Every word of the listing must be returned. Retype it exactly.

○ ○ ○ ○

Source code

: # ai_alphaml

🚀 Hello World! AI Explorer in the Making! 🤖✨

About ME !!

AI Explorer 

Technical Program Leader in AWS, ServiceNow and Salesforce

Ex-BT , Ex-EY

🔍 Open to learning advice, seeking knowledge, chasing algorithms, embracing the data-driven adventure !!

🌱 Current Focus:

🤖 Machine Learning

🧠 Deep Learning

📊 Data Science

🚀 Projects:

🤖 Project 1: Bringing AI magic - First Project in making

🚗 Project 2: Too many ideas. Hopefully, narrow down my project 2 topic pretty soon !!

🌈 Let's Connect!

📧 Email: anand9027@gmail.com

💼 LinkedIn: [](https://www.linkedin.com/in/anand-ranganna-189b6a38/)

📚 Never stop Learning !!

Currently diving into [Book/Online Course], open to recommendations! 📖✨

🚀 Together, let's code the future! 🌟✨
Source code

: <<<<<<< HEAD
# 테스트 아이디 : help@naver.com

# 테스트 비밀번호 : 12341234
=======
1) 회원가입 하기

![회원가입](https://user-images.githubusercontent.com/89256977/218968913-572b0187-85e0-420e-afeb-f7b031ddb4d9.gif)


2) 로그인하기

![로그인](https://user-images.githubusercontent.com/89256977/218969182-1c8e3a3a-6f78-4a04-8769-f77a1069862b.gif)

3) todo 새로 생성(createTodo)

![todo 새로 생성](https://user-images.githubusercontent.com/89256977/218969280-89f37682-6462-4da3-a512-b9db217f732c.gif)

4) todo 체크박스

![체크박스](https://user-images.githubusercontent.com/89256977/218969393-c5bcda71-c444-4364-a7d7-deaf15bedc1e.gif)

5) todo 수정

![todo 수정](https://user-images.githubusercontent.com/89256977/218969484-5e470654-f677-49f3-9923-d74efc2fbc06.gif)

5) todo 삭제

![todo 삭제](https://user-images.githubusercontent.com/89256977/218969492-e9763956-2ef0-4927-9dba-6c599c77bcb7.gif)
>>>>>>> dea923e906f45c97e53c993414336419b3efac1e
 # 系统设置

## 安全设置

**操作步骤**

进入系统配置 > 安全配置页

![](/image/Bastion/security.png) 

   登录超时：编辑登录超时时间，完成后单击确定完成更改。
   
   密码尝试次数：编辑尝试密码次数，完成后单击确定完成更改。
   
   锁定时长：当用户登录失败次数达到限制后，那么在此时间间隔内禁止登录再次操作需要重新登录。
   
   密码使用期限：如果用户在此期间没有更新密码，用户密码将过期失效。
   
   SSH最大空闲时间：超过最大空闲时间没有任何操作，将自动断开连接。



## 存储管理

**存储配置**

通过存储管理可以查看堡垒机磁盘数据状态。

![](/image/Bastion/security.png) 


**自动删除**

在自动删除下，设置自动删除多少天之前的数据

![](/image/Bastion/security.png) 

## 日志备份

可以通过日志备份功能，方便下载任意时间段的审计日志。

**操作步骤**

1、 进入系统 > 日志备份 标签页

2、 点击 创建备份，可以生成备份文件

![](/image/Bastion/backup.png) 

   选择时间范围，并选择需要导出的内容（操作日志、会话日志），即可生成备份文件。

○ ○ ○ ○

ANSWER SECTION ->
Source code

: # ai_alphaml

🚀 Hello World! AI Explorer in the Making! 🤖✨

About ME !!

AI Explorer 

Technical Program Leader in AWS, ServiceNow and Salesforce

Ex-BT , Ex-EY

🔍 Open to learning advice, seeking knowledge, chasing algorithms, embracing the data-driven adventure !!

🌱 Current Focus:

🤖 Machine Learning

🧠 Deep Learning

📊 Data Science

🚀 Projects:

🤖 Project 1: Bringing AI magic - First Project in making

🚗 Project 2: Too many ideas. Hopefully, narrow down my project 2 topic pretty soon !!

🌈 Let's Connect!

📧 Email: anand9027@gmail.com

💼 LinkedIn: [](https://www.linkedin.com/in/anand-ranganna-189b6a38/)

📚 Never stop Learning !!

Currently diving into [Book/Online Course], open to recommendations! 📖✨

🚀 Together, let's code the future! 🌟✨
Source code

: <<<<<<< HEAD
# 테스트 아이디 : help@naver.com

# 테스트 비밀번호 : 12341234
=======
1) 회원가입 하기

![회원가입](https://user-images.githubusercontent.com/89256977/218968913-572b0187-85e0-420e-afeb-f7b031ddb4d9.gif)


2) 로그인하기

![로그인](https://user-images.githubusercontent.com/89256977/218969182-1c8e3a3a-6f78-4a04-8769-f77a1069862b.gif)

3) todo 새로 생성(createTodo)

![todo 새로 생성](https://user-images.githubusercontent.com/89256977/218969280-89f37682-6462-4da3-a512-b9db217f732c.gif)

4) todo 체크박스

![체크박스](https://user-images.githubusercontent.com/89256977/218969393-c5bcda71-c444-4364-a7d7-deaf15bedc1e.gif)

5) todo 수정

![todo 수정](https://user-images.githubusercontent.com/89256977/218969484-5e470654-f677-49f3-9923-d74efc2fbc06.gif)

5) todo 삭제

![todo 삭제](https://user-images.githubusercontent.com/89256977/218969492-e9763956-2ef0-4927-9dba-6c599c77bcb7.gif)
>>>>>>> dea923e906f45c97e53c993414336419b3efac1e
 # 系统设置

## 安全设置

**操作步骤**

进入系统配置 > 安全配置页

![](/image/Bastion/security.png) 

   登录超时：编辑登录超时时间，完成后单击确定完成更改。
   
   密码尝试次数：编辑尝试密码次数，完成后单击确定完成更改。
   
   锁定时长：当用户登录失败次数达到限制后，那么在此时间间隔内禁止登录再次操作需要重新登录。
   
   密码使用期限：如果用户在此期间没有更新密码，用户密码将过期失效。
   
   SSH最大空闲时间：超过最大空闲时间没有任何操作，将自动断开连接。



## 存储管理

**存储配置**

通过存储管理可以查看堡垒机磁盘数据状态。

![](/image/Bastion/security.png) 


**自动删除**

在自动删除下，设置自动删除多少天之前的数据

![](/image/Bastion/security.png) 

## 日志备份

可以通过日志备份功能，方便下载任意时间段的审计日志。

**操作步骤**

1、 进入系统 > 日志备份 标签页

2、 点击 创建备份，可以生成备份文件

![](/image/Bastion/backup.png) 

   选择时间范围，并选择需要导出的内容（操作日志、会话日志），即可生成备份文件。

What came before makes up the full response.